Career NFL statistics
- Total tackles: 21
- Pass deflections: 6
- Interceptions: 1
- Stats at Pro Football Reference

= Brandon Ghee =

American football player (born 1987)

Brandon Ghee (born June 6, 1987) is a former professional football cornerback. He was selected by the Cincinnati Bengals in the third round (96th overall) of the 2010 NFL draft, and also played for the Tennessee Titans. He played college football at Wake Forest.

==Early life==
Ghee attended Jack Britt High School in Fayetteville, North Carolina, where he was named all-state as a cornerback and all-region as a wide receiver. He also helped Jack Britt to the state championship game and scored two touchdowns in that contest.

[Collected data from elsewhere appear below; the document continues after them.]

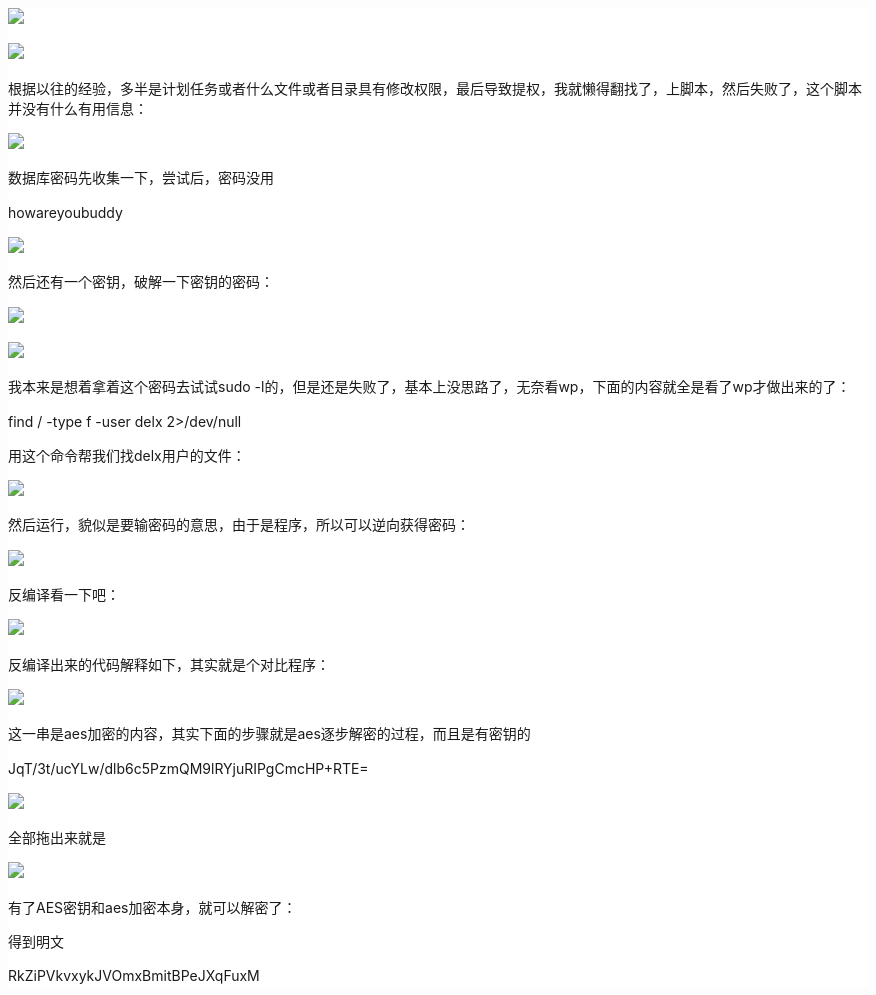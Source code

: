 ![](/vulnhub_img/WEBRESOURCEfb505c6029d065fa1e263e688963ddf9截图.png)

![](/vulnhub_img/WEBRESOURCE4e05a7ac6bb3f93a363196c5b9b54746截图.png)

根据以往的经验，多半是计划任务或者什么文件或者目录具有修改权限，最后导致提权，我就懒得翻找了，上脚本，然后失败了，这个脚本并没有什么有用信息：

![](/vulnhub_img/WEBRESOURCEc2232ee743054d97fdf696522efaefa2截图.png)

数据库密码先收集一下，尝试后，密码没用

howareyoubuddy

![](/vulnhub_img/WEBRESOURCE0c4346f2e497c721b4c60bcd89457103截图.png)

然后还有一个密钥，破解一下密钥的密码：

![](/vulnhub_img/WEBRESOURCE7966393084fdd59ec988b769e7b67f88截图.png)

![](/vulnhub_img/WEBRESOURCEca92230dfdc5263270ff7d63bcebf220截图.png)

我本来是想着拿着这个密码去试试sudo -l的，但是还是失败了，基本上没思路了，无奈看wp，下面的内容就全是看了wp才做出来的了：

find / -type f -user delx 2>/dev/null

用这个命令帮我们找delx用户的文件：

![](/vulnhub_img/WEBRESOURCEe8a19a8ba7a9aa052891a0f50c07d93d截图.png)

然后运行，貌似是要输密码的意思，由于是程序，所以可以逆向获得密码：

![](/vulnhub_img/WEBRESOURCEd2fb55f782c0b81f73a611ea696685d4截图.png)

反编译看一下吧：

![](/vulnhub_img/WEBRESOURCE4852393091fb5f41909b395626e8e20f截图.png)

反编译出来的代码解释如下，其实就是个对比程序：

![](/vulnhub_img/WEBRESOURCEfe977d948f42bcadc3712650fa9d82a2截图.png)

这一串是aes加密的内容，其实下面的步骤就是aes逐步解密的过程，而且是有密钥的

JqT/3t/ucYLw/dlb6c5PzmQM9lRYjuRIPgCmcHP+RTE=

![](/vulnhub_img/WEBRESOURCE708e84c310159f03e3ed975721db9b4d截图.png)

全部拖出来就是

![](/vulnhub_img/WEBRESOURCE5cca1571ab8ae17aaaa3e9f4fcec4139截图.png)

有了AES密钥和aes加密本身，就可以解密了：

得到明文

RkZiPVkvxykJVOmxBmitBPeJXqFuxM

Considered a three-star recruit by Rivals.com, Ghee was listed as the No. 28 cornerback prospect in the nation in 2005. He chose Wake Forest over offers from Clemson, North Carolina, Tennessee and Virginia Tech.

==College career==
Ghee redshirted his initial season at Wake Forest, and did not participate in any team activities the following season because of academic reasons.

In 2007, he started each of the final 10 games and ranked fourth on the squad with 56 tackles. He also had 10 pass breakups, the second-most on the team.

As a redshirt junior in 2008, Ghee played in 11 games and finished second in the ACC in fumbles forced with four.

==Professional career==

===Cincinnati Bengals (first stint)===
Ghee was selected by the Cincinnati Bengals in the third round of the 2010 NFL draft with the 96th overall pick. He was placed on injured reserve with a wrist injury on August 24, 2012.

===San Diego Chargers===
He signed a two-year deal with the San Diego Chargers on March 13, 2014.

===Tennessee Titans===
Ghee signed with the Tennessee Titans on October 8, 2014. He was waived on December 3, 2014.

===Cincinnati Bengals (second stint)===
Ghee signed with the Bengals on March 19, 2015. He was released by the Bengals on September 5, 2015.

==Personal life==
His brother, Patrick Ghee, played safety at Wake Forest from 2002 to 2006.